Ce film perdu, exhumé par son auteur en 2000, a tout du must-see chaos.

PAR JEREMIE MARCHETTI

Avec des pionniers comme Andy Milligan ou Herschell Gordon Lewis, le cinéma d’exploitation d’horreur américain du début des 70’s touille bien sa recette magique: boobs and blood. Enfin, en général bien sûr. Les vampires aux dents molles croisent les animaux mutants, le rape and vengeance prend ses marques, les psychopathes font bonne recette. Et au milieu des tendances tendancieuses, une poignée de films volontiers plus atmosphériques, quelque part entre un american gothic à trois francs six sous et un esprit un poil plus européen, se faufilent dans les salles de cinémas de quartiers. Ce sont, volontairement ou pas, les progénitures flagrantes de Carnival of Souls, lui aussi un film de drive-in spectral qui révolutionna le cinéma fantastique sans faire exprès. Cet héritage voit défiler des titres comme Silent Night Bloody Night (à ne pas confondre avec le slasher Silent Night Deadly Night), Messiah of Evil ou Let’s Scare Jessica to Death, tous ayant comme point commun de miser autant sur leur ambiance délétère que leurs scènes chocs. Onirisme et effroi sont les maîtres mots de ces trips filmant pléthore d’héroïnes perdues dans un monde devenu subitement hostile et maléfique… à moins qu’il ne s’agisse de leur psyché malade. À cette liste, on peut également ajouter Malatesta’s Carnival of Blood, titre tapageur plein de promesses pour ce qui pourrait être le film le plus fragile et le plus déglingué du lot.

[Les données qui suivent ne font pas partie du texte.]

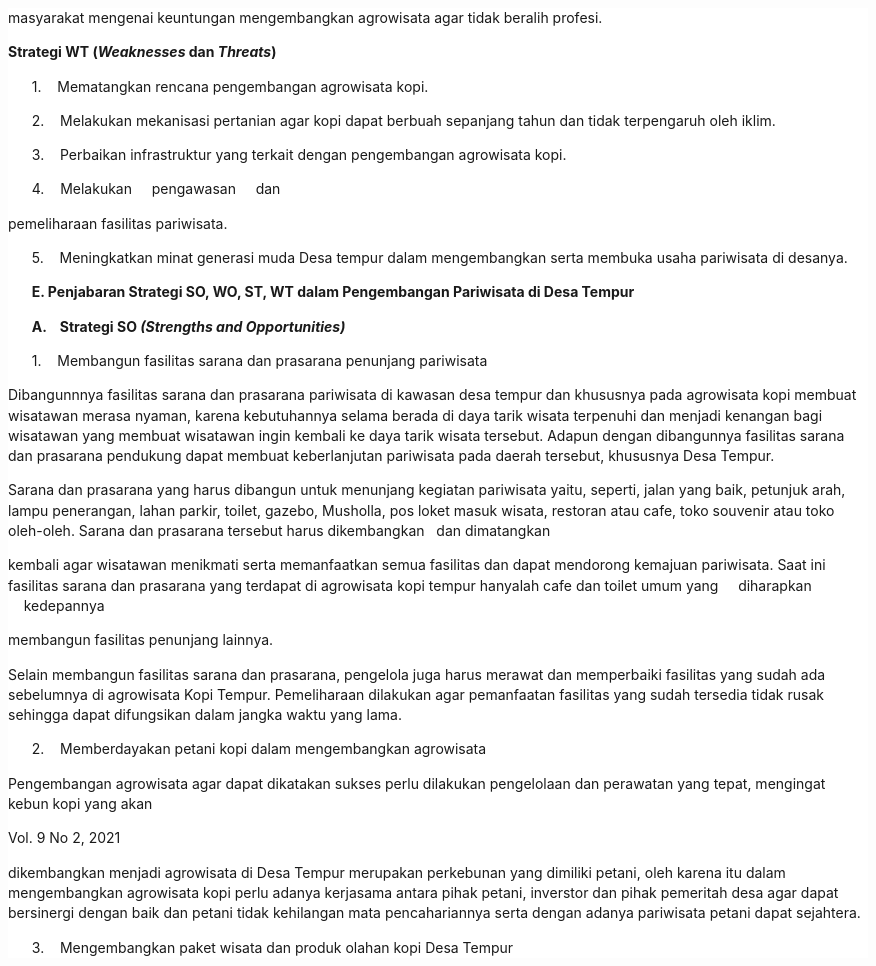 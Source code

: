 <p><span class="font3">masyarakat mengenai keuntungan mengembangkan agrowisata agar tidak beralih profesi.</span></p>
<p><span class="font3" style="font-weight:bold;">Strategi WT (</span><span class="font3" style="font-weight:bold;font-style:italic;">Weaknesses</span><span class="font3" style="font-weight:bold;"> dan </span><span class="font3" style="font-weight:bold;font-style:italic;">Threats</span><span class="font3" style="font-weight:bold;">)</span></p>
<ul style="list-style:none;"><li>
<p><span class="font3">1. &nbsp;&nbsp;&nbsp;Mematangkan rencana pengembangan agrowisata kopi.</span></p></li>
<li>
<p><span class="font3">2. &nbsp;&nbsp;&nbsp;Melakukan mekanisasi pertanian agar kopi dapat berbuah sepanjang tahun dan tidak terpengaruh oleh iklim.</span></p></li>
<li>
<p><span class="font3">3. &nbsp;&nbsp;&nbsp;Perbaikan infrastruktur yang terkait dengan pengembangan agrowisata kopi.</span></p></li>
<li>
<p><span class="font3">4. &nbsp;&nbsp;&nbsp;Melakukan &nbsp;&nbsp;&nbsp;&nbsp;pengawasan &nbsp;&nbsp;&nbsp;&nbsp;dan</span></p></li></ul>
<p><span class="font3">pemeliharaan fasilitas pariwisata.</span></p>
<ul style="list-style:none;"><li>
<p><span class="font3">5. &nbsp;&nbsp;&nbsp;Meningkatkan minat generasi muda Desa tempur dalam mengembangkan serta membuka usaha pariwisata di desanya.</span></p></li></ul>
<ul style="list-style:none;"><li>
<p><span class="font3" style="font-weight:bold;">E. Penjabaran Strategi SO, WO, ST, WT dalam Pengembangan Pariwisata di Desa Tempur</span></p></li></ul>
<ul style="list-style:none;"><li>
<p><span class="font3" style="font-weight:bold;">A. &nbsp;&nbsp;&nbsp;Strategi SO </span><span class="font3" style="font-weight:bold;font-style:italic;">(Strengths and Opportunities)</span></p></li></ul>
<ul style="list-style:none;"><li>
<p><span class="font3">1. &nbsp;&nbsp;&nbsp;Membangun fasilitas sarana dan prasarana penunjang pariwisata</span></p></li></ul>
<p><span class="font3">Dibangunnnya fasilitas sarana dan prasarana pariwisata di kawasan desa tempur dan khususnya pada agrowisata kopi membuat wisatawan merasa nyaman, karena kebutuhannya selama berada di daya tarik wisata terpenuhi dan menjadi kenangan bagi wisatawan yang membuat wisatawan ingin kembali ke daya tarik wisata tersebut. Adapun dengan dibangunnya fasilitas sarana dan prasarana pendukung dapat membuat keberlanjutan pariwisata pada daerah tersebut, khususnya Desa Tempur.</span></p>
<p><span class="font3">Sarana dan prasarana yang harus dibangun untuk menunjang kegiatan pariwisata yaitu, seperti, jalan yang baik, petunjuk arah, lampu penerangan, lahan parkir, toilet, gazebo, Musholla, pos loket masuk wisata, restoran atau cafe, toko souvenir atau toko oleh-oleh. Sarana dan prasarana tersebut harus dikembangkan &nbsp;&nbsp;dan dimatangkan</span></p>
<p><span class="font3">kembali agar wisatawan menikmati serta memanfaatkan semua fasilitas dan dapat mendorong kemajuan pariwisata. Saat ini fasilitas sarana dan prasarana yang terdapat di agrowisata kopi tempur hanyalah cafe dan toilet umum yang &nbsp;&nbsp;&nbsp;&nbsp;diharapkan &nbsp;&nbsp;&nbsp;&nbsp;kedepannya</span></p>
<p><span class="font3">membangun fasilitas penunjang lainnya.</span></p>
<p><span class="font3">Selain membangun fasilitas sarana dan prasarana, pengelola juga harus merawat dan memperbaiki fasilitas yang sudah ada sebelumnya di agrowisata Kopi Tempur. Pemeliharaan dilakukan agar pemanfaatan fasilitas yang sudah tersedia tidak rusak sehingga dapat difungsikan dalam jangka waktu yang lama.</span></p>
<ul style="list-style:none;"><li>
<p><span class="font3">2. &nbsp;&nbsp;&nbsp;Memberdayakan petani kopi dalam mengembangkan agrowisata</span></p></li></ul>
<p><span class="font3">Pengembangan agrowisata agar dapat dikatakan sukses perlu dilakukan pengelolaan dan perawatan yang tepat, mengingat kebun kopi yang akan</span></p>
<p><span class="font3">Vol. 9 No 2, 2021</span></p>
<p><span class="font3">dikembangkan menjadi agrowisata di Desa Tempur merupakan perkebunan yang dimiliki petani, oleh karena itu dalam mengembangkan agrowisata kopi perlu adanya kerjasama antara pihak petani, inverstor dan pihak pemeritah desa agar dapat bersinergi dengan baik dan petani tidak kehilangan mata pencahariannya serta dengan adanya pariwisata petani dapat sejahtera.</span></p>
<ul style="list-style:none;"><li>
<p><span class="font3">3. &nbsp;&nbsp;&nbsp;Mengembangkan paket wisata dan produk olahan kopi Desa Tempur</span></p></li></ul>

Perdu durant des années, c’est son réalisateur Christopher Speeth qui l’a sorti lui-même de l’ombre dans les années 2000: pour un one-shot pareil, on lui donnera bien sûr raison de son geste. Moins posé contrairement à ses camarades de pelloches, Malatesta n’est pas du genre à perdre son temps et installe l’action de son récit aussi sec: la famille Morris accepte de rejoindre l’équipe d’un parc d’attractions, faisant alors la rencontre de leur patron Mr Blood, trop courtois et trop bizarre pour être honnête (et il ressemble à Jean Rollin: autant dire que c’est mal barré). En effet, des goules sommeillent dans les profondeurs de ce Luna Park fauché, et la jeune Vena, la fille du couple de forains, s’en rendra compte le temps d’une nuit insomniaque, trimballée en chemise de nuit dans le plus absurde des songes.

Pas franchement réalisé dans le but d’engranger un max de blé mais plutôt dans l’optique d’un film entre amis, Malatesta’s Carnival of Blood est un film aux tournures certes bâclées, mais juste assez pour donner plus d’étrangeté au projet que de le ridiculiser, comme si la couleur brique de la photo, les décors mi-réel mi-carton pâte, le gore façon boucherie de quartier ou les visages inquiets donnaient subitement plus de puissance à la chose. Les scènes de nuit sont par exemple éclairées par un pauvre projecteur, offrant des tableaux de clair-obscur aussi piteux qu’angoissants. Même les zombies à la face saturée de crayons gras, roulant des yeux à loisir, font curieusement frémir lorsqu’ils se lancent dans un chœur caverneux après avoir dévoré les tripes de leur dernière victime. Tout est bricolé, approximatif, mais jamais totalement nanardeux: les entrailles du parc sont couvertes de babioles et de papiers bulles rouges, donnant l’impression d’assister à un happening accidentel, avec des voitures retournées faisant office de chambre à coucher et des écrans de cinéma projetant des films de Lon Chaney en boucle. Si Malatesta était une blague, elle ferait tout de même bien frémir, à l’image de ce concierge zombie au strabisme flippant, se promenant inlassablement dans les arrières plans en quête de victimes. Tout à la gueule d’un cauchemar enfoui, inavouable, du genre trop bizarre pour qu’on veuille bien s’en rappeler. On y croise même Hervé «Tattoo» Villechaize, toujours paré de son improbable accent français. Mais à ce stade, il n’est qu’une cerise cheloue sur un gâteau déjà fort biscornu.